5. Certain policies of the government that might affect the economy and hence, the market or industry under consideration.
One reason why it becomes very important to consider GDP in case of UK is that UK is a developed country. The infrastructure and the high end technology available in UK come at a higher cost than that in the developing countries. The expenditure increases due to non-availability of cheap labor. Thus, to support the ‘relatively’ high manufacturing costs, the GDP should be ‘relatively’ higher so that the profit is not affected. The GDP of UK was severely affected by recession. Though a lot of newspapers reported the rise in GDP by more than 0.4% in the fourth quarter last year, the GDP had dipped by 6% during recession (The Herald 2010). Does that mean that the spending has declined? Not much. The savings ratio has been declining along with the decline in GDP (guardian.co.uk 2010). Hence, the spending of citizens of UK has not been affected much.
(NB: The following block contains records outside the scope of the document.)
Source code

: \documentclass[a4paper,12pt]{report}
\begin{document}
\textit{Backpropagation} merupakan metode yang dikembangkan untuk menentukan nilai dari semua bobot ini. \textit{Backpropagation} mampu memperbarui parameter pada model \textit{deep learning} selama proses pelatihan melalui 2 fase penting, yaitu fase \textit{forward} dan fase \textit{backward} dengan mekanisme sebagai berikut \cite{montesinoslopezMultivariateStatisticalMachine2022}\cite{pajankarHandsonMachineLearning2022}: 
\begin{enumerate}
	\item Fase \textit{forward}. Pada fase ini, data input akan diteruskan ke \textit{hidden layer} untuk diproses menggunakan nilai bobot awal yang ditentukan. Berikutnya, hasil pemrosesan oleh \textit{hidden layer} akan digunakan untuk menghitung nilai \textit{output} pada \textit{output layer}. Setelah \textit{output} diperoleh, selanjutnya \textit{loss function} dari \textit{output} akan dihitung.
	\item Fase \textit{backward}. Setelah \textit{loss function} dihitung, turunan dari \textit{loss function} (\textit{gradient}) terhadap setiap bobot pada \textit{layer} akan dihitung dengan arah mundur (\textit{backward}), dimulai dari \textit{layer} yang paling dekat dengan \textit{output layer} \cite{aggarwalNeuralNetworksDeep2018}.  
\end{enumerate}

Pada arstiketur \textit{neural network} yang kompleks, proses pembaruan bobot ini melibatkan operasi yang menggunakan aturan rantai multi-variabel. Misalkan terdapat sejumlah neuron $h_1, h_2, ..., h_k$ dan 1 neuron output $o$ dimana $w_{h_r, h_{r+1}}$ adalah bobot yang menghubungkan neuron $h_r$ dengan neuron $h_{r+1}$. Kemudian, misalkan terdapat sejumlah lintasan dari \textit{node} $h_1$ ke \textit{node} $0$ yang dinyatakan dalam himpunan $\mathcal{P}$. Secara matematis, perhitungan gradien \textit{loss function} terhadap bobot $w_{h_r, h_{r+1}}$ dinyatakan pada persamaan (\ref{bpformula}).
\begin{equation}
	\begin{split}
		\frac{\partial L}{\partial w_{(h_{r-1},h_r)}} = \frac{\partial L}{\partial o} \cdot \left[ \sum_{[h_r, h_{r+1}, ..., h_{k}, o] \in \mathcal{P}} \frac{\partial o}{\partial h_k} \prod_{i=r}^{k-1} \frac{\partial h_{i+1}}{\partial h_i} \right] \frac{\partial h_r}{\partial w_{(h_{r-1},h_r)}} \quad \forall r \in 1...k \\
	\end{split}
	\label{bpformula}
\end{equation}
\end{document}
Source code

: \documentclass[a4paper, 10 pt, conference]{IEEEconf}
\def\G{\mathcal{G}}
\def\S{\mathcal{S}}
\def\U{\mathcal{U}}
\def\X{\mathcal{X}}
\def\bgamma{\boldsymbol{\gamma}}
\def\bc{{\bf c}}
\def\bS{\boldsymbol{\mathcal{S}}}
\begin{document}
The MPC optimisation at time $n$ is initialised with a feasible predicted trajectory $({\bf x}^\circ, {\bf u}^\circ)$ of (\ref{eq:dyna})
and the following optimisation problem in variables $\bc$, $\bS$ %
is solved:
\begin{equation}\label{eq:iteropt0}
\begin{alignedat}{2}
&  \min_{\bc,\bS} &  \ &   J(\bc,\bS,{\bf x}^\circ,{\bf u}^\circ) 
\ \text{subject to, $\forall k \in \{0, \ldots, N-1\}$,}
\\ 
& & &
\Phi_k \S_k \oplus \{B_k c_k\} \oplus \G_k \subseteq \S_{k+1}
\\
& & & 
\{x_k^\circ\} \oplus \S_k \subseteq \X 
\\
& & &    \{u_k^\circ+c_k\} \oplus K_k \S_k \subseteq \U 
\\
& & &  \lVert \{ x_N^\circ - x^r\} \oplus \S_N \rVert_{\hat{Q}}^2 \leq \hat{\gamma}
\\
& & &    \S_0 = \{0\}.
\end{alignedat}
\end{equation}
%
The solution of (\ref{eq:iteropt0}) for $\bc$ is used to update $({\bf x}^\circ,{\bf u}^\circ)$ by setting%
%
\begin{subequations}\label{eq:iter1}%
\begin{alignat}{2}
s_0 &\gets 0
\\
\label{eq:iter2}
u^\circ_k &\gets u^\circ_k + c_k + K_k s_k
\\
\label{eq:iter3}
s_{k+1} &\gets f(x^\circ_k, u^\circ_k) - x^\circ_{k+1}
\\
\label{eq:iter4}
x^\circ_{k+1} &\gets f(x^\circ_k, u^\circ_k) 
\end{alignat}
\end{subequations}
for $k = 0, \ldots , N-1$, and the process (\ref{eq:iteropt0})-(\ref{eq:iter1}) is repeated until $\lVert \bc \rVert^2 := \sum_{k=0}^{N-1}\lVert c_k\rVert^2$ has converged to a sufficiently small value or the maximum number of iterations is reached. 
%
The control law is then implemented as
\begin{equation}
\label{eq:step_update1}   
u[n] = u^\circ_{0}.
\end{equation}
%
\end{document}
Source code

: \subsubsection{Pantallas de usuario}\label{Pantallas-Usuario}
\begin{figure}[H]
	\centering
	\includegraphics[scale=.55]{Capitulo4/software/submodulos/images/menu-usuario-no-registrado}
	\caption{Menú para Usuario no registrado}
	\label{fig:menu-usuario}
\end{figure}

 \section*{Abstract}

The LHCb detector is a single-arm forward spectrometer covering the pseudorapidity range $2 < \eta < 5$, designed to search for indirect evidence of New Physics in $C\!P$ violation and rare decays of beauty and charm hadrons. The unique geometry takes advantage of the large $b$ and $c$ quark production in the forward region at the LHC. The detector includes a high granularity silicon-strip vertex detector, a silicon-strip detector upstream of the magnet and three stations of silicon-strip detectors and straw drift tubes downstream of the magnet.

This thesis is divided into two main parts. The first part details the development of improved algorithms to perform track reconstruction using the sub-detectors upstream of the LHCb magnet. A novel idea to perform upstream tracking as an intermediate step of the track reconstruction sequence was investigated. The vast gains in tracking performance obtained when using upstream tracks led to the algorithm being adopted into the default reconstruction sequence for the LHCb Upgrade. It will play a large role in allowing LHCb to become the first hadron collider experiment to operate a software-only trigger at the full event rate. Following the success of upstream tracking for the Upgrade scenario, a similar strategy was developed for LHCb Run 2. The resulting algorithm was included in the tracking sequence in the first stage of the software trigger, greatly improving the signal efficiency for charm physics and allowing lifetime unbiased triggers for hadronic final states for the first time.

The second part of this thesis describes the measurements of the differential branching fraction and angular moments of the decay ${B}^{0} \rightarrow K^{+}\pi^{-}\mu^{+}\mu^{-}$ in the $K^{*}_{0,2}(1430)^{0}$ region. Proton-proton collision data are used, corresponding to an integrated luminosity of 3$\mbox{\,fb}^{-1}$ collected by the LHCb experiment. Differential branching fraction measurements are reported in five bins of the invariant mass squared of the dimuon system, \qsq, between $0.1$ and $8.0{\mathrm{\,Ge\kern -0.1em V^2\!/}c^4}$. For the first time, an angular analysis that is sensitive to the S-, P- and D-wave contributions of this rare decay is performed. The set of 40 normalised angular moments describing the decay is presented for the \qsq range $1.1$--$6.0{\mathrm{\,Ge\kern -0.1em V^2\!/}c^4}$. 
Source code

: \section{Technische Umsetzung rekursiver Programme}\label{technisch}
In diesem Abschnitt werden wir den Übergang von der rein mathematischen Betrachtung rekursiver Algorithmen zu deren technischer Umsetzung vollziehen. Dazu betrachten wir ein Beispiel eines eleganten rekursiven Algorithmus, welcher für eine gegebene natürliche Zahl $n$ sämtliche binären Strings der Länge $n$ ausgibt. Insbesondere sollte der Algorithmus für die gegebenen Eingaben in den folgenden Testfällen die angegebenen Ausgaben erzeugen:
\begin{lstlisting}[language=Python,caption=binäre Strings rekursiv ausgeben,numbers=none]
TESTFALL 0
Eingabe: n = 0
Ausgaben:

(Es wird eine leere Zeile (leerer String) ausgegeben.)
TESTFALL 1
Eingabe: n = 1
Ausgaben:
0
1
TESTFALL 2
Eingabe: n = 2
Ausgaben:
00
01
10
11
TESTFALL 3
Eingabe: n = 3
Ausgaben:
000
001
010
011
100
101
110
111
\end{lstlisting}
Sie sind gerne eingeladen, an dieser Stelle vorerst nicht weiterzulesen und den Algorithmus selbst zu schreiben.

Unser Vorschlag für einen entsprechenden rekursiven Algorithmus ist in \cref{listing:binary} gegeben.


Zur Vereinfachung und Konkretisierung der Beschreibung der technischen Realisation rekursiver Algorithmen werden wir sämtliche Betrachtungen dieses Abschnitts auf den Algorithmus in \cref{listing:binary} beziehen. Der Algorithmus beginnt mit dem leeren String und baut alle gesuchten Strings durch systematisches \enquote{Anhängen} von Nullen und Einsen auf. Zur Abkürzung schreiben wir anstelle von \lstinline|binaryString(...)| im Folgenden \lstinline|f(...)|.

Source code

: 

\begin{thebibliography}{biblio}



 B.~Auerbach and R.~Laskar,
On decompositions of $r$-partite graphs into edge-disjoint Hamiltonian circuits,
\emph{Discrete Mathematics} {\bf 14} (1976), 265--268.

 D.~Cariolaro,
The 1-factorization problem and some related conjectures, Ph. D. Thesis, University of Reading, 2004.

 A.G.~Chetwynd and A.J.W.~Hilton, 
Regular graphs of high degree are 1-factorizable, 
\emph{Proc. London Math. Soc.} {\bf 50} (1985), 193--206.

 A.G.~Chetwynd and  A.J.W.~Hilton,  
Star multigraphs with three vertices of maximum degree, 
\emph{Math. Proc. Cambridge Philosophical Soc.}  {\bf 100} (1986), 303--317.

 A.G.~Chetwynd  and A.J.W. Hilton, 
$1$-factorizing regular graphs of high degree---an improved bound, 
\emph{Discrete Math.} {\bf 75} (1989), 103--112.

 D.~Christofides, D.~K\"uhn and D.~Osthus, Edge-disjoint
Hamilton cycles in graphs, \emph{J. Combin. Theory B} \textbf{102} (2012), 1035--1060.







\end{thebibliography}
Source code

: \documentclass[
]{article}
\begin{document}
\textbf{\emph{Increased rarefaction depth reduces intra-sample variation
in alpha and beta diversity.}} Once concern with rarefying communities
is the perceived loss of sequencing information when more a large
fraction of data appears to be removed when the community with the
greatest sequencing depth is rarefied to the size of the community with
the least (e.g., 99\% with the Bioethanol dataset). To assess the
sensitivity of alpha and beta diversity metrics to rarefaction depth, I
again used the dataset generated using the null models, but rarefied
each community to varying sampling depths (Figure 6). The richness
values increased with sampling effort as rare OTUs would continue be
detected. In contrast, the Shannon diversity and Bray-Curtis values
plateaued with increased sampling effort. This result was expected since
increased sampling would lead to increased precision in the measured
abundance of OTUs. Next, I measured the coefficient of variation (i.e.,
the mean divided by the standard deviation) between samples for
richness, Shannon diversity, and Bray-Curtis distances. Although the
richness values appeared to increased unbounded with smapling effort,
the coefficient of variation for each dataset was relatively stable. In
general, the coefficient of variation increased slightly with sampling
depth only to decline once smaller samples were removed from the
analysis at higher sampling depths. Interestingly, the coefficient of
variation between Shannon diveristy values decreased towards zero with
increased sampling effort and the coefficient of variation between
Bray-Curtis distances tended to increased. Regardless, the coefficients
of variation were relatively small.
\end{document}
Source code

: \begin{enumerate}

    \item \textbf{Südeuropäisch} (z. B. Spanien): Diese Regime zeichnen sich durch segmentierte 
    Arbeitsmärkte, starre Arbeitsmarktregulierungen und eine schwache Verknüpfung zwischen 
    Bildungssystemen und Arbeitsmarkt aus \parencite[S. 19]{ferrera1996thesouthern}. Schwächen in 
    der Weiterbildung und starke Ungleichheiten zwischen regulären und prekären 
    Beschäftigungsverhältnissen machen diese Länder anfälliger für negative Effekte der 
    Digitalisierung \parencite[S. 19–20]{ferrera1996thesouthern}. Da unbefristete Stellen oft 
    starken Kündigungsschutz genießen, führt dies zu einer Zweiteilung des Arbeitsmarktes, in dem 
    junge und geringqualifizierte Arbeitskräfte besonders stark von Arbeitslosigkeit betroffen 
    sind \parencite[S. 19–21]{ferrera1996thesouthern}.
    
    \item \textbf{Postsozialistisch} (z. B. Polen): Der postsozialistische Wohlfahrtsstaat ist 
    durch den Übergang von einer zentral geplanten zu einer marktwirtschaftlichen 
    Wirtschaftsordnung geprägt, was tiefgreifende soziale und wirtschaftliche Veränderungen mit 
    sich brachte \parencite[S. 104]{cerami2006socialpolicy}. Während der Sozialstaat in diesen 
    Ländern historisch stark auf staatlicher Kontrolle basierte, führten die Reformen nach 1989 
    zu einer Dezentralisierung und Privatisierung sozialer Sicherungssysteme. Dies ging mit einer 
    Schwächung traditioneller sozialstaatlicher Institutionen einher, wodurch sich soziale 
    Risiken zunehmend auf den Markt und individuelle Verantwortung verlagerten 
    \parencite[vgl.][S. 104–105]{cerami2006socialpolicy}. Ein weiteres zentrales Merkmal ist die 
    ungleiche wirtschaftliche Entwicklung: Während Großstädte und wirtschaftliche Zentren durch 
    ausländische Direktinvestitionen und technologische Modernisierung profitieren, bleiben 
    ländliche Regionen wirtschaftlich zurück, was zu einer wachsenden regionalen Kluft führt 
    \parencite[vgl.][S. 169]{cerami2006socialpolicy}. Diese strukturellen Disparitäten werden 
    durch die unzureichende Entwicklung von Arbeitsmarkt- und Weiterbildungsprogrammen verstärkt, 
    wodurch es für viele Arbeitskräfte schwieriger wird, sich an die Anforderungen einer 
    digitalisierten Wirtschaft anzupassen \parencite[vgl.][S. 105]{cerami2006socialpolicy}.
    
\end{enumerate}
But another factor to worry about is the increase in VAT (Value Added Tax). To reduce the fiscal deficit, which went up during recession, the UK government has increased Value Added Tax from 15% to 17.5% (Dalong 2009). All confectionery items are VAT-able items. The cost of chocolates will increase. But how much will this affect the consumption of chocolates? To gain popularity in the UK confectionery market, it would be sensible to sell chocolates at a lower profit margin rather than increasing the prices because of the increase in VAT. ‘Cadbury’s’, which enjoyed a share of more than 30% of the UK confectionery market until last year, made the mistake of increasing the price of its ‘Dairy Milk’ bars. This led to a drop in the consumption of Cadbury’s products and their market shares dropped. Thus, it would be sensible to sell chocolates at lower price until the brand gains popularity and recognition and until UK completely recovers from recession (tutor2u 2009).